* Task to complete:
Run through the records and show each line that includes the string "liệu".

* Listed records:
++++++++

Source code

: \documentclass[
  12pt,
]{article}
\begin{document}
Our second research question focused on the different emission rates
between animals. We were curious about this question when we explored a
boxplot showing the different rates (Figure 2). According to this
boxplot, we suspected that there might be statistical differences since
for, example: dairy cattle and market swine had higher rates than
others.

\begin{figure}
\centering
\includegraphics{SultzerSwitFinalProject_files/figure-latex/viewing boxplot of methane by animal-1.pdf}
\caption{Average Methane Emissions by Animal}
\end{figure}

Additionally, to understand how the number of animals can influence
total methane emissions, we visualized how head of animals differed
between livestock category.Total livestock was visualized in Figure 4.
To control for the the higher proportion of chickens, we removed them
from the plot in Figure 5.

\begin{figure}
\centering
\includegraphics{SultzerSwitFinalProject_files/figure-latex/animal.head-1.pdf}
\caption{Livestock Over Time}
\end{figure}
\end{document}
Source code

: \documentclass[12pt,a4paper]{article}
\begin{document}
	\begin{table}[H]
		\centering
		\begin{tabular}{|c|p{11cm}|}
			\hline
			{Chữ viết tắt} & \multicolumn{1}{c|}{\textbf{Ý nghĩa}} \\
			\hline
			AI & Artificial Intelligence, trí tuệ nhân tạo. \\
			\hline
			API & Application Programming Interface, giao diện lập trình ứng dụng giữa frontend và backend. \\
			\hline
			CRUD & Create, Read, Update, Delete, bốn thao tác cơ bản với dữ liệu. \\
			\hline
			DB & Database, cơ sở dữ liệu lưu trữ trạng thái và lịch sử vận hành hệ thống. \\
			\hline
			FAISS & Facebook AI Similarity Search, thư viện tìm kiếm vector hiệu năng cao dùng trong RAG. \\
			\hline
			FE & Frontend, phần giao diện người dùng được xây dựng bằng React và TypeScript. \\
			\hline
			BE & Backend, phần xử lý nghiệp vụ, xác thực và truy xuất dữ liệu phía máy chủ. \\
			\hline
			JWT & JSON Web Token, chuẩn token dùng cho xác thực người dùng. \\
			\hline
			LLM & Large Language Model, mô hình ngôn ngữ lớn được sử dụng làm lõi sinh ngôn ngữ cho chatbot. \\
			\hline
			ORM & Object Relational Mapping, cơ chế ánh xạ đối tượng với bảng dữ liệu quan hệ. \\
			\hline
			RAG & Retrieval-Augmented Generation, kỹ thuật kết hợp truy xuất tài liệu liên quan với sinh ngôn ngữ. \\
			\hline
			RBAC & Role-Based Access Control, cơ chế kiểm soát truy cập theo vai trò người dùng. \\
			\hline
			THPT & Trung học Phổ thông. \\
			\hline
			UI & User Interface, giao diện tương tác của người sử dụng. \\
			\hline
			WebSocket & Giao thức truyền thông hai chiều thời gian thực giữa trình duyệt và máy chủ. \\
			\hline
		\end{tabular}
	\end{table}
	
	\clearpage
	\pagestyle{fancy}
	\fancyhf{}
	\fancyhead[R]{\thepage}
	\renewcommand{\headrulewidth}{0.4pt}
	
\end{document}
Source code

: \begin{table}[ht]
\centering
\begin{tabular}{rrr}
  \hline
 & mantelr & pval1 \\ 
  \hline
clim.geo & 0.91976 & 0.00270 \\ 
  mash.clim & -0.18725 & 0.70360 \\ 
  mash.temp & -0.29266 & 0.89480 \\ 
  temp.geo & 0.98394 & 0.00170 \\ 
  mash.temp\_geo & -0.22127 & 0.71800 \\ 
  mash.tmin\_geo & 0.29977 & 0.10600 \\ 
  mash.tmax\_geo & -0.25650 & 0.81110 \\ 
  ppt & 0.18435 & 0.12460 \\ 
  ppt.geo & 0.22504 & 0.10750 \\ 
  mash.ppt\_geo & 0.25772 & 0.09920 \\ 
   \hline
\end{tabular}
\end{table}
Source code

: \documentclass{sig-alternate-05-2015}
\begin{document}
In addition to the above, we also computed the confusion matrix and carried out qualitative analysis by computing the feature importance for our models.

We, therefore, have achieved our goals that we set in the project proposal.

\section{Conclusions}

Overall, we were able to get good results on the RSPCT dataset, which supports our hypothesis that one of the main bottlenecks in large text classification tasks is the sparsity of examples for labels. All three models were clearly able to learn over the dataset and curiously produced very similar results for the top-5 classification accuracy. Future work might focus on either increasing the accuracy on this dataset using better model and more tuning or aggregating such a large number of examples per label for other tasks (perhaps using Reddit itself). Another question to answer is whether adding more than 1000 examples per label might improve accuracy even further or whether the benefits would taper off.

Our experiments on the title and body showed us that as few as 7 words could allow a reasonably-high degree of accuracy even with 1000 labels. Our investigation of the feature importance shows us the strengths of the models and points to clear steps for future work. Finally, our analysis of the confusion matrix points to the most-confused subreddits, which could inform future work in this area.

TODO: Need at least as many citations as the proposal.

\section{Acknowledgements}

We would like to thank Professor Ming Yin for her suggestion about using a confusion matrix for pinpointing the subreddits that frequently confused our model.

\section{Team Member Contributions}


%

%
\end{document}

++++++++

* Response:
			CRUD & Create, Read, Update, Delete, bốn thao tác cơ bản với dữ liệu. \\
			DB & Database, cơ sở dữ liệu lưu trữ trạng thái và lịch sử vận hành hệ thống. \\
			BE & Backend, phần xử lý nghiệp vụ, xác thực và truy xuất dữ liệu phía máy chủ. \\
			ORM & Object Relational Mapping, cơ chế ánh xạ đối tượng với bảng dữ liệu quan hệ. \\
			RAG & Retrieval-Augmented Generation, kỹ thuật kết hợp truy xuất tài liệu liên quan với sinh ngôn ngữ. \\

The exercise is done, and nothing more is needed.